Les associations locales, les commerçants et de nombreux habitants ont spontanément proposé des vêtements, des repas et une aide logistique. Cette solidarité rappelle la capacité de résilience des territoires face aux drames, mais ne saurait masquer les interrogations sur les causes profondes de l’accident.
La sécurité des logements : un enjeu national
L’explosion de Martigues n’est pas un cas isolé. Selon les chiffres du ministère de l’Intérieur, plus de 1 200 explosions domestiques liées au gaz ou à des installations électriques défectueuses sont recensées chaque année en France, faisant en moyenne 30 morts et plus de 500 blessés. Les principales causes sont la vétusté des installations, le manque d’entretien, la non-conformité aux normes et, parfois, des actes de négligence.
Le parc immobilier français compte plus de 35 millions de logements, dont près de 20% ont été construits avant 1970. De nombreux immeubles, notamment dans les centres-villes anciens et les quartiers populaires, présentent des risques accrus : absence de détecteurs de gaz, installations électriques obsolètes, défauts d’isolation.
Les obligations légales et les limites du contrôle
Depuis 2006, la loi impose l’installation de détecteurs de fumée dans tous les logements, mais le contrôle effectif reste limité. Les diagnostics gaz et électricité sont obligatoires lors de la vente ou de la location d’un bien, mais ils ne garantissent pas un entretien régulier. Les syndics de copropriété et les bailleurs sociaux sont tenus de veiller à la sécurité, mais le manque de moyens et la complexité des procédures freinent souvent les travaux de rénovation.

La Cour des comptes, dans un rapport de 2023, a pointé « une politique de prévention insuffisante, des contrôles inégaux et une absence de stratégie globale pour la sécurité des logements ». Le gouvernement a promis un plan de rénovation des passoires thermiques et de lutte contre l’habitat indigne, mais les résultats tardent à se faire sentir.

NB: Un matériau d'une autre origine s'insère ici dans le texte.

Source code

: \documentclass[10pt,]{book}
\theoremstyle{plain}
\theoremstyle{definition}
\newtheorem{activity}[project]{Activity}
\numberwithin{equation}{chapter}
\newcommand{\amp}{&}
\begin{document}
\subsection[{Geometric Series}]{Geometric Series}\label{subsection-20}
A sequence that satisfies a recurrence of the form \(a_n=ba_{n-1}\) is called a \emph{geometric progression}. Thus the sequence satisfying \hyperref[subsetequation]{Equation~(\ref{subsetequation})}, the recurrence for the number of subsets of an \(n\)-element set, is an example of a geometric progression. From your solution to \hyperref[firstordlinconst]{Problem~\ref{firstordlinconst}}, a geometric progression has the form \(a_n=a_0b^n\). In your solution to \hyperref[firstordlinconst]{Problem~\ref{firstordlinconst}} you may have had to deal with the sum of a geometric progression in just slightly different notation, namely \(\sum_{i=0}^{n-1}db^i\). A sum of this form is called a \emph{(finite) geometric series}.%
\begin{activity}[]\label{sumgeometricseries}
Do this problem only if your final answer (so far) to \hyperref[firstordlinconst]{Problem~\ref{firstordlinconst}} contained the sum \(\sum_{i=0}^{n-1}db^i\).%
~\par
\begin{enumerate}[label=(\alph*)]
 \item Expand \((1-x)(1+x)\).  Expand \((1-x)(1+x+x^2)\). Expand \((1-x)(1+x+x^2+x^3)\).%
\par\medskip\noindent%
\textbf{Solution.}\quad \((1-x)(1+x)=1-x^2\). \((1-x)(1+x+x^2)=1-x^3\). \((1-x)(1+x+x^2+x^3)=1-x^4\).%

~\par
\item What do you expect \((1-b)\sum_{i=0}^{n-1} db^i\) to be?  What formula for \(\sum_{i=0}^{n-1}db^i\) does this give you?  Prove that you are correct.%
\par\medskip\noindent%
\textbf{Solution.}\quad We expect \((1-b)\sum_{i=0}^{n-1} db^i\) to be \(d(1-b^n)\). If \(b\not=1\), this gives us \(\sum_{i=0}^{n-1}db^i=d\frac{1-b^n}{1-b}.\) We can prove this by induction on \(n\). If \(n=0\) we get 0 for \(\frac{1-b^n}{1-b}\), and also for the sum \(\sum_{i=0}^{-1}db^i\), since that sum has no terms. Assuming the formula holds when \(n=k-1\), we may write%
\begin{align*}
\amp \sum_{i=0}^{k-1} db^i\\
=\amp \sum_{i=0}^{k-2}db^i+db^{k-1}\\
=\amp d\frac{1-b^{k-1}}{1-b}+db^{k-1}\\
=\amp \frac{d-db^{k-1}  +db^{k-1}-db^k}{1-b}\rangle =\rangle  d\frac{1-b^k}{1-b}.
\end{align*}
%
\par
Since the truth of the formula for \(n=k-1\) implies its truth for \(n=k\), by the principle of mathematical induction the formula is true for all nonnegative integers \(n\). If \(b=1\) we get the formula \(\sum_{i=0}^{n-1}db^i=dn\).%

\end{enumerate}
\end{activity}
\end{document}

Les enjeux sociaux et économiques
Les accidents domestiques touchent en priorité les populations les plus fragiles : familles modestes, personnes âgées, locataires précaires. Selon la Fondation Abbé Pierre, plus de 4 millions de personnes vivent dans un logement jugé « indigne ou dangereux » en France. Les coûts humains et financiers sont considérables : hospitalisations, relogement, reconstruction, perte de biens.

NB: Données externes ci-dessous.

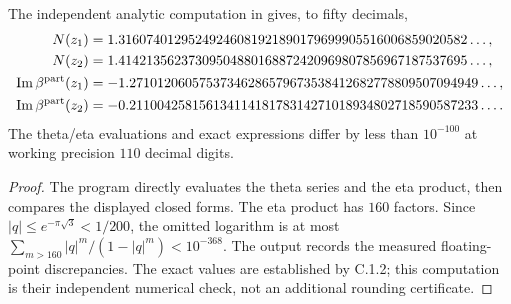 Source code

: \begin{proposition}\label{ari:C.1.3}
The independent analytic computation in
 gives, to fifty decimals,
\begin{align*}
 N(z_1)&=1.31607401295249246081921890179699905516006859020582\ldots,\\
 N(z_2)&=1.41421356237309504880168872420969807856967187537695\ldots,\\
 \operatorname{Im}\beta^{\rm part}(z_1)
  &=-1.27101206057537346286579673538412682778809507094949\ldots,\\
 \operatorname{Im}\beta^{\rm part}(z_2)
  &=-0.21100425815613411418178314271018934802718590587233\ldots.
\end{align*}
The theta/eta evaluations and exact expressions differ by less than
$10^{-100}$ at working precision $110$ decimal digits.
\end{proposition}
\begin{proof}
The program directly evaluates the theta series and the eta product,
then compares the displayed closed forms. The eta product has $160$
factors. Since $|q|\le e^{-\pi\sqrt3}<1/200$, the omitted logarithm is
at most $\sum_{m>160}|q|^m/(1-|q|^m)<10^{-368}$.
The output records the measured floating-point discrepancies. The
exact values are established by C.1.2; this computation is their
independent numerical check, not an additional rounding certificate.
\end{proof}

La question du financement des travaux de mise aux normes reste centrale. Les aides publiques (ANAH, MaPrimeRénov’, fonds d’urgence) sont souvent insuffisantes ou mal adaptées. Les copropriétés en difficulté peinent à voter les rénovations, et les propriétaires privés manquent d’incitations.

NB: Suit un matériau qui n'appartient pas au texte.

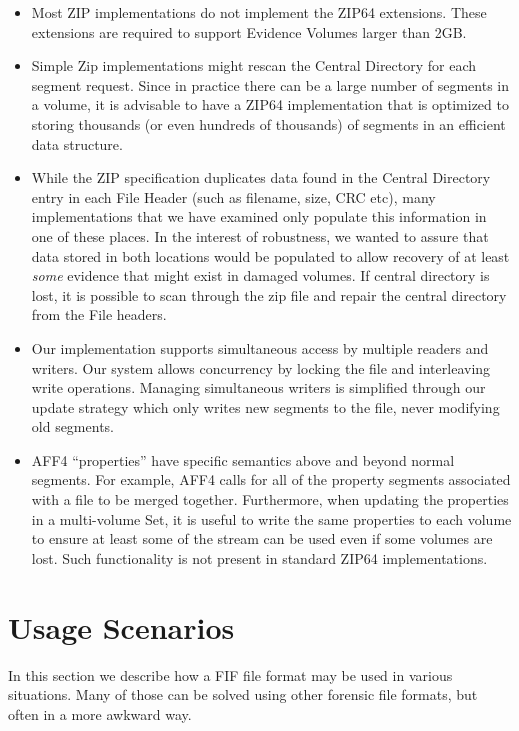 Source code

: \documentclass[10pt, conference]{IEEEtran}
\begin{document}
\begin{itemize}
\item Most ZIP implementations do not implement the ZIP64
  extensions. These extensions are required to support Evidence
  Volumes larger than 2GB.
\item Simple Zip implementations might rescan the
Central Directory for each segment request. Since in practice there
can be a large number of segments in a volume, it is advisable to have
a ZIP64 implementation that is optimized to storing thousands (or even
hundreds of thousands) of segments in an efficient data structure. 
\item While the ZIP specification duplicates data found in the Central
  Directory entry in each File Header (such as filename, size, CRC
  etc), many implementations that we have examined only populate this
  information in one of these places. In the interest of robustness,
  we wanted to assure that data stored in both locations would be
  populated to allow recovery of at least \emph{some} evidence that
  might exist in damaged volumes. If central directory is lost, it is
  possible to scan through the zip file and repair the central
  directory from the File headers.

\item Our implementation supports simultaneous access by multiple
  readers and writers. Our system allows concurrency by locking the
  file and interleaving write operations. Managing simultaneous
  writers is simplified through our update strategy which only writes
  new segments to the file, never modifying old segments. 
\item AFF4 ``properties'' have specific semantics above and beyond
  normal segments. For example, AFF4 calls for all of the property
  segments associated with a file to be merged together. Furthermore,
  when updating the properties in a multi-volume Set, it is useful to
  write the same properties to each volume to ensure at least some of
the stream can be used even if some volumes are lost. Such
functionality is not present in standard ZIP64 implementations.
\end{itemize}

\section{Usage Scenarios}
In this section we describe how a FIF file format may be used in
various situations. Many of those can be solved using other forensic
file formats, but often in a more awkward way.
\end{document}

Quelles solutions pour renforcer la sécurité ?
Les experts appellent à une mobilisation collective : renforcement des contrôles, simplification des procédures, augmentation des aides à la rénovation, campagnes d’information sur les risques domestiques. L’innovation technologique (détecteurs connectés, alertes automatiques, maintenance prédictive) offre de nouvelles perspectives, mais suppose un accompagnement des habitants.
Les associations de consommateurs réclament une meilleure protection des locataires, des sanctions contre les bailleurs négligents et une politique ambitieuse de rénovation urbaine. Les collectivités locales, elles, demandent plus de moyens pour agir sur le terrain.
Conclusion
L’explosion de Martigues est un rappel brutal de la vulnérabilité du parc immobilier français. Au-delà de l’émotion, elle pose la question de la responsabilité collective face à la sécurité des logements. Prévenir les accidents, rénover les bâtiments, protéger les plus fragiles : autant de défis à relever pour garantir un droit au logement digne et sûr pour tous.